Tuesday, October 13, 2015

September NICS Checks Hits Record Levels

There seems to be a strong correlation between what comes out of the mouths of anti-gun rights politicians and rising NICS checks. Both President Obama and semi-presumptive Democratic presidential nominee Hillary Clinton have recently said they admire the Australian model. Translated this means the confiscation and destruction of those firearms they don't like which is the majority of firearms out there.

The National Shooting Sports Foundation reported their adjusted NICS checks for September yesterday along with the third quarter 2015 statistics. Suffice it to say, they hit records for the highest month and highest quarters on record.
The September 2015 NSSF-adjusted National Instant Criminal Background Check System (NICS) figure of 1,071,945 is the highest September on record for the 17-year-old system, with an increase of 4.7 percent compared to the September 2014 NSSF-adjusted NICS figure of 1,024,272. For comparison, the unadjusted September 2015 NICS figure of 1,786,743 reflects a 23.4 percent increase from the unadjusted NICS figure 1,447,485 in September 2014.

The third quarter 2015 NSSF-adjusted National Instant Criminal Background Check System (NICS) figure of 3,050,432 is the highest third quarter on record – a 7.8 percent increase over third quarter 2014.
You can see this graphically below:

What impresses me about these statistics is that they have surpassed similar periods in 2013 which was the immediate post-Newtown surge. Beyond the political rhetoric I'm not exactly sure what is responsible for this growth. The attendance at the local gun show this past weekend did not seem extraordinary and the number of AR15s for sale seemed to be down. However, on a personal note, I did get a message from one of the Complementary Spouse's cousins asking for help in purchasing a firearm. He noted that he'd never owned a firearm but felt he should be armed.

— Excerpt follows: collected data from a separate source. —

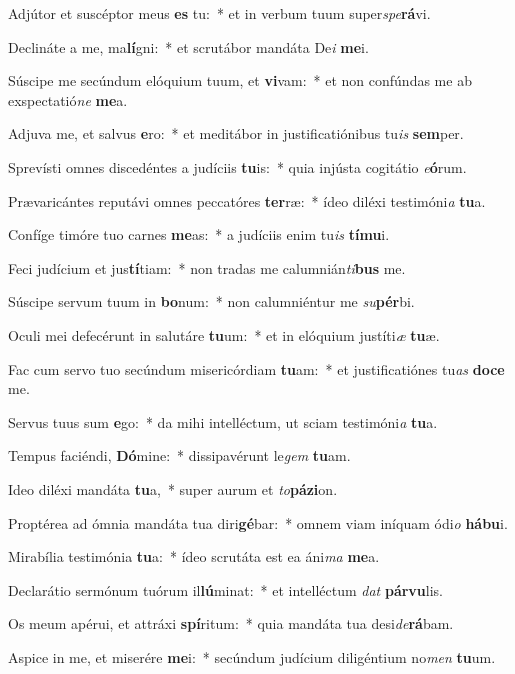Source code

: \item Adjútor et suscéptor meus \textbf{es} tu:~* et in verbum tuum super\textit{spe}\textbf{rá}vi.
\item Declináte a me, ma\textbf{lí}gni:~* et scrutábor mandáta De\textit{i} \textbf{me}i.
\item Súscipe me secúndum elóquium tuum, et \textbf{vi}vam:~* et non confúndas me ab exspectatió\textit{ne} \textbf{me}a.
\item Adjuva me, et salvus \textbf{e}ro:~* et meditábor in justificatiónibus tu\textit{is} \textbf{sem}per.
\item Sprevísti omnes discedéntes a judíciis \textbf{tu}is:~* quia injústa cogitátio \textit{e}\textbf{ó}rum.
\item Prævaricántes reputávi omnes peccatóres \textbf{ter}ræ:~* ídeo diléxi testimóni\textit{a} \textbf{tu}a.
\item Confíge timóre tuo carnes \textbf{me}as:~* a judíciis enim tu\textit{is} \textbf{tí}\textbf{mu}i.
\item Feci judícium et jus\textbf{tí}tiam:~* non tradas me calumnián\textit{ti}\textbf{bus} me.
\item Súscipe servum tuum in \textbf{bo}num:~* non calumniéntur me \textit{su}\textbf{pér}bi.
\item Oculi mei defecérunt in salutáre \textbf{tu}um:~* et in elóquium justíti\textit{æ} \textbf{tu}æ.
\item Fac cum servo tuo secúndum misericórdiam \textbf{tu}am:~* et justificatiónes tu\textit{as} \textbf{do}\textbf{ce} me.
\item Servus tuus sum \textbf{e}go:~* da mihi intelléctum, ut sciam testimóni\textit{a} \textbf{tu}a.
\item Tempus faciéndi, \textbf{Dó}mine:~* dissipavérunt le\textit{gem} \textbf{tu}am.
\item Ideo diléxi mandáta \textbf{tu}a,~* super aurum et \textit{to}\textbf{pá}\textbf{zi}on.
\item Proptérea ad ómnia mandáta tua diri\textbf{gé}bar:~* omnem viam iníquam ódi\textit{o} \textbf{há}\textbf{bu}i.
\item Mirabília testimónia \textbf{tu}a:~* ídeo scrutáta est ea áni\textit{ma} \textbf{me}a.
\item Declarátio sermónum tuórum il\textbf{lú}minat:~* et intelléctum \textit{dat} \textbf{pár}\textbf{vu}lis.
\item Os meum apérui, et attráxi \textbf{spí}ritum:~* quia mandáta tua desi\textit{de}\textbf{rá}bam.
\item Aspice in me, et miserére \textbf{me}i:~* secúndum judícium diligéntium no\textit{men} \textbf{tu}um.
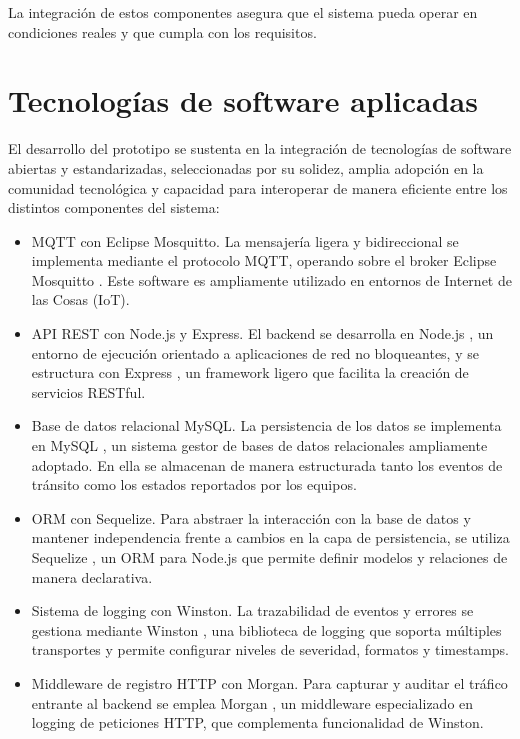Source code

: La integración de estos componentes asegura que el sistema pueda operar en condiciones reales y que cumpla con los requisitos.


\section{Tecnologías de software aplicadas}
El desarrollo del prototipo se sustenta en la integración de tecnologías de software abiertas y estandarizadas, seleccionadas por su solidez, amplia adopción en la comunidad tecnológica y capacidad para interoperar de manera eficiente entre los distintos componentes del sistema:

\begin{itemize}

\item MQTT con Eclipse Mosquitto. 
La mensajería ligera y bidireccional se implementa mediante el protocolo MQTT, operando sobre el broker Eclipse Mosquitto \cite{mosquitto}. Este software es ampliamente utilizado en entornos de Internet de las Cosas (IoT).

\item API REST con Node.js  y Express. 
El backend se desarrolla en Node.js \cite{nodejs}, un entorno de ejecución orientado a aplicaciones de red no bloqueantes, y se estructura con Express \cite{expressjs}, un framework ligero que facilita la creación de servicios RESTful.

\item Base de datos relacional MySQL. 
La persistencia de los datos se implementa en MySQL \cite{mysql}, un sistema gestor de bases de datos relacionales ampliamente adoptado. En ella se almacenan de manera estructurada tanto los eventos de tránsito como los estados reportados por los equipos.

\item ORM con Sequelize.
Para abstraer la interacción con la base de datos y mantener independencia frente a cambios en la capa de persistencia, se utiliza Sequelize \cite{sequelize}, un ORM para Node.js que permite definir modelos y relaciones de manera declarativa.  

\item Sistema de logging con Winston.
La trazabilidad de eventos y errores se gestiona mediante Winston \cite{winston}, una biblioteca de logging que soporta múltiples transportes y permite configurar niveles de severidad, formatos y timestamps.  

\item Middleware de registro HTTP con Morgan.
Para capturar y auditar el tráfico entrante al backend se emplea Morgan \cite{morgan}, un middleware especializado en logging de peticiones HTTP, que complementa funcionalidad de Winston.  


\end{itemize}
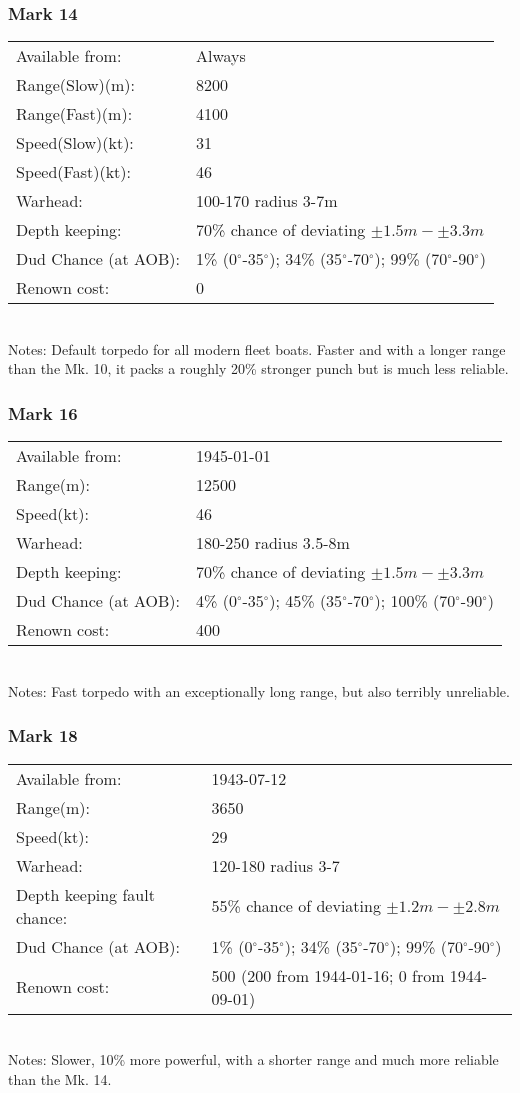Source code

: \documentclass{article}
\newcommand{\degree}{$^{\circ}$}
\begin{document}
\subsubsection{Mark 14}
\begin{tabular}{l|l}
Available from:& Always\\
Range(Slow)(m):& 8200\\
Range(Fast)(m):& 4100\\
Speed(Slow)(kt):&31\\
Speed(Fast)(kt):& 46\\
Warhead:& 100-170 radius 3-7m\\
Depth keeping:& 70\% chance of deviating $\pm 1.5m - \pm 3.3m$\\
Dud Chance (at AOB):& 1\% (0\degree-35\degree); 34\% (35\degree-70\degree); 99\% (70\degree-90\degree)\\
Renown cost:& 0\\
\end{tabular} \\
Notes: Default torpedo for all modern fleet boats. Faster and with a longer range than the Mk. 10, it packs a roughly 20\% stronger punch but is much less reliable.

\subsubsection{Mark 16}
\begin{tabular}{l|l}
Available from:& 1945-01-01\\
Range(m):& 12500\\
Speed(kt):&46\\
Warhead:& 180-250 radius 3.5-8m\\
Depth keeping:&  70\% chance of deviating $\pm 1.5m - \pm 3.3m$\\
Dud Chance (at AOB):& 4\% (0\degree-35\degree); 45\% (35\degree-70\degree); 100\% (70\degree-90\degree)\\
Renown cost:& 400\\
\end{tabular} \\
Notes: Fast torpedo with an exceptionally long range, but also terribly unreliable.

\subsubsection{Mark 18}
\begin{tabular}{l|l}
Available from:& 1943-07-12\\
Range(m):& 3650\\
Speed(kt):&29\\
Warhead:& 120-180 radius 3-7\\
Depth keeping fault chance:& 55\% chance of deviating $\pm 1.2m - \pm 2.8m$\\
Dud Chance (at AOB):& 1\% (0\degree-35\degree); 34\% (35\degree-70\degree); 99\% (70\degree-90\degree)\\
Renown cost:&  500 (200 from 1944-01-16; 0 from 1944-09-01)\\
\end{tabular} \\
Notes: Slower, 10\% more powerful, with a shorter range and much more reliable than the Mk. 14.
\end{document}
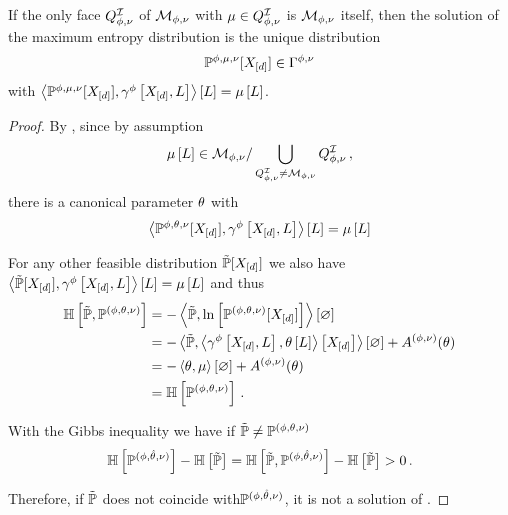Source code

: \begin{theorem}\label{the:maxEntropyInterior}
    If the only face $Q^{\mathcal{I}}_{\phi,\nu}$ of $\mathcal{M}_{\phi,\nu}$ with $\mu\in Q^{\mathcal{I}}_{\phi,\nu}$ is $\mathcal{M}_{\phi,\nu}$ itself, then the solution of the maximum entropy distribution is the unique distribution
    \begin{align*}
        \mathbb{P}^{\phi,\mu,\nu}[X_{[d]}]\in\Gamma^{\phi,\nu}
    \end{align*}
    with $\left\langle \mathbb{P}^{\phi,\mu,\nu}[X_{[d]}],\gamma^{\phi}\left[X_{[d]},L\right]\right\rangle \left[ L \right]=\mu\left[L\right]$.
\end{theorem}
\begin{proof}
    By , since by assumption
    \begin{align*}
        \mu\left[L\right] \in \mathcal{M}_{\phi,\nu} / \bigcup_{Q^{\mathcal{I}}_{\phi,\nu}\neq\mathcal{M}_{\phi,\nu}} Q^{\mathcal{I}}_{\phi,\nu} \, ,
    \end{align*}
    there is a canonical parameter $\theta$ with
    \begin{align*}
        \left\langle \mathbb{P}^{\phi,\theta,\nu}[X_{[d]}],\gamma^{\phi}\left[X_{[d]},L\right]\right\rangle \left[ L \right]=\mu\left[L\right]
    \end{align*}

    For any other feasible distribution $\tilde{\mathbb{P}}[X_{[d]}]$ we also have $\left\langle \tilde{\mathbb{P}}[X_{[d]}],\gamma^{\phi}\left[X_{[d]},L\right]\right\rangle \left[ L \right]=\mu\left[L\right]$ and thus
    \begin{align*}
        \mathbb{H}\left[\tilde{\mathbb{P}},\mathbb{P}^{(\phi,\theta,\nu)}\right]
        &= -\left\langle \tilde{\mathbb{P}},\ln \left[ \mathbb{P}^{(\phi,\theta,\nu)}[X_{[d]}] \right]\right\rangle \left[ \varnothing \right] \\
        &= -\left\langle \tilde{\mathbb{P}},\left\langle \gamma^{\phi}\left[X_{[d]},L\right],\theta\left[L\right]\right\rangle \left[ X_{[d]} \right]\right\rangle \left[ \varnothing \right] + A^{(\phi,\nu)}(\theta) \\
        &= - \left\langle \theta,\mu\right\rangle \left[ \varnothing \right] + A^{(\phi,\nu)}(\theta) \\
        &= \mathbb{H}\left[\mathbb{P}^{(\phi,\theta,\nu)}\right] \, .
    \end{align*}

    With the Gibbs inequality we have if $\tilde{\mathbb{P}}\neq\mathbb{P}^{(\phi,\theta,\nu)}$
    \begin{align*}
        \mathbb{H}\left[\mathbb{P}^{(\phi,\hat{\theta},\nu)}\right] - \mathbb{H}\left[\tilde{\mathbb{P}}\right]
        = \mathbb{H}\left[\tilde{\mathbb{P}},\mathbb{P}^{(\phi,\hat{\theta},\nu)}\right] - \mathbb{H}\left[\tilde{\mathbb{P}}\right] > 0 \, .
    \end{align*}

    Therefore, if $\tilde{\mathbb{P}}$ does not coincide with$\mathbb{P}^{(\phi,\hat{\theta},\nu)}$, it is not a solution of .
\end{proof}


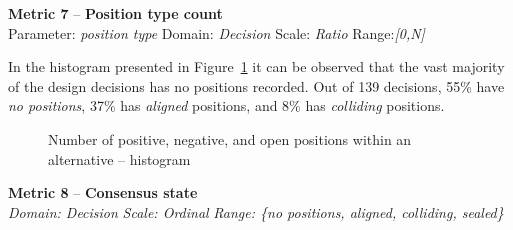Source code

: \documentclass[article]{elsarticle}
\begin{document}
\clearpage
\noindent
\textbf{Metric 7} -- \textbf{Position type count}\\
Parameter: \emph{position type} Domain: \emph{Decision} Scale: \emph{Ratio} Range:\emph{[0,N]}

In the histogram presented in Figure~\ref{fig:M7-summative} it can be observed that the vast majority of the design decisions has no positions recorded. Out of 139 decisions, 55\% have \emph{no positions}, 37\% has \emph{aligned} positions, and 8\% has \emph{colliding} positions.
\begin{figure}
  \begin{center}

  \caption{Number of positive, negative, and open positions within an alternative -- histogram}
  \label{fig:M7-summative}
  \end{center}
\end{figure}

\vspace{1em}
\noindent
\textbf{Metric 8} -- \textbf{Consensus state}\\
\emph{Domain: Decision} \emph{Scale: Ordinal} \emph{Range: \{no positions, aligned, colliding, sealed\}}
\end{document}

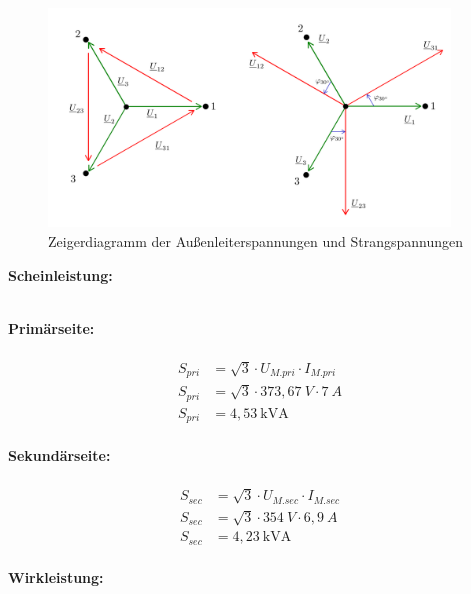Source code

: \begin{enumerate}[label=\alph*)]
	      \begin{figure}[h!]
		      \begin{center}
			      \includegraphics[width=0.95\textwidth]{img/4.2.1.2}
		      \end{center}
		      \caption{Zeigerdiagramm der Außenleiterspannungen und Strangspannungen}\label{img:4.2.1.2}
	      \end{figure}

	      \textbf{Scheinleistung:}\\ \ \\
	      \begin{tcolorbox}[colback=gray!30,
			      colframe=black,
			      width=0.9\textwidth,
		      ]
		      \parbox{\textwidth}{

			      \begin{minipage}{0.5\textwidth}
				      \textbf{Primärseite:}\\ \ \\
				      \begin{align*}
					      S_{pri} & = \sqrt3\cdot U_{M.pri}\cdot I_{M.pri} \\
					      S_{pri} & = \sqrt3\cdot 373,67\ V\cdot 7\ A      \\
					      S_{pri} & = 4,53\ \text{kVA}                     \\
				      \end{align*}
			      \end{minipage}\hfill
			      \begin{minipage}{0.5\textwidth}
				      \textbf{Sekundärseite:}\\ \ \\
				      \begin{align*}
					      S_{sec} & = \sqrt3\cdot U_{M.sec}\cdot I_{M.sec} \\
					      S_{sec} & = \sqrt3\cdot 354\ V\cdot 6,9\ A       \\
					      S_{sec} & = 4,23\ \text{kVA}                     \\
				      \end{align*}
			      \end{minipage}
		      }
	      \end{tcolorbox}
	      \textbf{Wirkleistung:}\\ \ \\
	      \begin{tcolorbox}[colback=gray!30,
			      colframe=black,
			      width=0.9\textwidth,
		      ]
		      \parbox{\textwidth}{

}
\end{tcolorbox}
\end{enumerate}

As always, these NSSF-adjusted NICS checks do not have a direct correlation with sales. Several states use the NICS system for the issuance and continued inspection of concealed firearm permits. Moreover, the CCW permits from many states can be used as a substitute for a NICS check. This said, the adjusted NICS checks do show sales trends and they seem to be trending up again.

1 comment:

  1. And it's not just "a few gun owners expanding their already-too-large collections", either. I've seen and known quite a few who "acquire" one gun (through a variety of legal means, but not always purchases), but then turn around and buy two or three more in a relatively short period, as they discover "gaps" in their needs (i.e. what their first gun can do -- and more importantly, can't do). What we end up with is not the media-driven narrative of a few people who own dozens of guns, but a whole lot of people who own just three or four.

    Cases in point: A friend inherited a .22 rifle. Took it shooting and loved it. Within a few months, he also purchased a 9mm pistol and a larger-caliber rifle, and is currently eyeing a shotgun. Another friend (unknown to the first) bought his own .22 rifle and is also now eyeing other firearms (all varieties) but hasn't purchased any yet (soon!). I myself went a similar track.

    I know, "the plural of 'anecdote' is not 'data'," but this is a fairly consistent pattern I've seen emerging.